>>

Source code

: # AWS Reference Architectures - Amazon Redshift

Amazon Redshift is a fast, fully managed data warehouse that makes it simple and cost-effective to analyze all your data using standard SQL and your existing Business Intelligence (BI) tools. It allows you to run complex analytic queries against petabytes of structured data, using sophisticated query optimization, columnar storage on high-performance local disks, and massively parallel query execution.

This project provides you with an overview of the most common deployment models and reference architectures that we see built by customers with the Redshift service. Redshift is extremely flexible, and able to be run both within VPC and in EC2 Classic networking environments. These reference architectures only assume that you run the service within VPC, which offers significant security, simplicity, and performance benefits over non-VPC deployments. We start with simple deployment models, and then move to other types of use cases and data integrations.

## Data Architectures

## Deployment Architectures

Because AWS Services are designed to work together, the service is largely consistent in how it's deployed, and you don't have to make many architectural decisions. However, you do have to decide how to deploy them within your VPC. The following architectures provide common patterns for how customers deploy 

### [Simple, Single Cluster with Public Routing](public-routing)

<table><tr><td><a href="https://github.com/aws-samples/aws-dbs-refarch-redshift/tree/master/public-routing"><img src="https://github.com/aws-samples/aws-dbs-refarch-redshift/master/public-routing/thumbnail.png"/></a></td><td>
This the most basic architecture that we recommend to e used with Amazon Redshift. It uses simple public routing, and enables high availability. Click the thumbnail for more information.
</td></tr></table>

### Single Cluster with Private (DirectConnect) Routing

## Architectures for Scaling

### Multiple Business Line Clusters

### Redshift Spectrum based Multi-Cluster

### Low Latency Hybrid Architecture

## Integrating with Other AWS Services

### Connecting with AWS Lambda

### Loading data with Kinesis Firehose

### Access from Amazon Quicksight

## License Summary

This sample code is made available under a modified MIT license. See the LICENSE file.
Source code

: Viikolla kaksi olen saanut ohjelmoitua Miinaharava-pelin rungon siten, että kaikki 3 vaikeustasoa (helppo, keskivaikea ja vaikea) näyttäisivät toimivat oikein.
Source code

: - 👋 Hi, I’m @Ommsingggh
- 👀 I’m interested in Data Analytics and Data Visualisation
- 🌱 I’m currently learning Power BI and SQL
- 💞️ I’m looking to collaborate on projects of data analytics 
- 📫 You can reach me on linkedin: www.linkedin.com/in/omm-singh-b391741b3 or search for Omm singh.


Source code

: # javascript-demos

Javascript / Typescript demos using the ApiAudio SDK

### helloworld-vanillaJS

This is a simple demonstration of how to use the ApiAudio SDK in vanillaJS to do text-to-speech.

<<

_YOUR TASK_
Restate the records word for word, leaving nothing out.

_EXERCISE OUTPUT_
Source code

: # AWS Reference Architectures - Amazon Redshift

Amazon Redshift is a fast, fully managed data warehouse that makes it simple and cost-effective to analyze all your data using standard SQL and your existing Business Intelligence (BI) tools. It allows you to run complex analytic queries against petabytes of structured data, using sophisticated query optimization, columnar storage on high-performance local disks, and massively parallel query execution.

This project provides you with an overview of the most common deployment models and reference architectures that we see built by customers with the Redshift service. Redshift is extremely flexible, and able to be run both within VPC and in EC2 Classic networking environments. These reference architectures only assume that you run the service within VPC, which offers significant security, simplicity, and performance benefits over non-VPC deployments. We start with simple deployment models, and then move to other types of use cases and data integrations.

## Data Architectures

## Deployment Architectures

Because AWS Services are designed to work together, the service is largely consistent in how it's deployed, and you don't have to make many architectural decisions. However, you do have to decide how to deploy them within your VPC. The following architectures provide common patterns for how customers deploy 

### [Simple, Single Cluster with Public Routing](public-routing)

<table><tr><td><a href="https://github.com/aws-samples/aws-dbs-refarch-redshift/tree/master/public-routing"><img src="https://github.com/aws-samples/aws-dbs-refarch-redshift/master/public-routing/thumbnail.png"/></a></td><td>
This the most basic architecture that we recommend to e used with Amazon Redshift. It uses simple public routing, and enables high availability. Click the thumbnail for more information.
</td></tr></table>

### Single Cluster with Private (DirectConnect) Routing

## Architectures for Scaling

### Multiple Business Line Clusters

### Redshift Spectrum based Multi-Cluster

### Low Latency Hybrid Architecture

## Integrating with Other AWS Services

### Connecting with AWS Lambda

### Loading data with Kinesis Firehose

### Access from Amazon Quicksight

## License Summary

This sample code is made available under a modified MIT license. See the LICENSE file.
Source code

: Viikolla kaksi olen saanut ohjelmoitua Miinaharava-pelin rungon siten, että kaikki 3 vaikeustasoa (helppo, keskivaikea ja vaikea) näyttäisivät toimivat oikein.
Source code

: - 👋 Hi, I’m @Ommsingggh
- 👀 I’m interested in Data Analytics and Data Visualisation
- 🌱 I’m currently learning Power BI and SQL
- 💞️ I’m looking to collaborate on projects of data analytics 
- 📫 You can reach me on linkedin: www.linkedin.com/in/omm-singh-b391741b3 or search for Omm singh.


Source code

: # javascript-demos

Javascript / Typescript demos using the ApiAudio SDK

### helloworld-vanillaJS

This is a simple demonstration of how to use the ApiAudio SDK in vanillaJS to do text-to-speech.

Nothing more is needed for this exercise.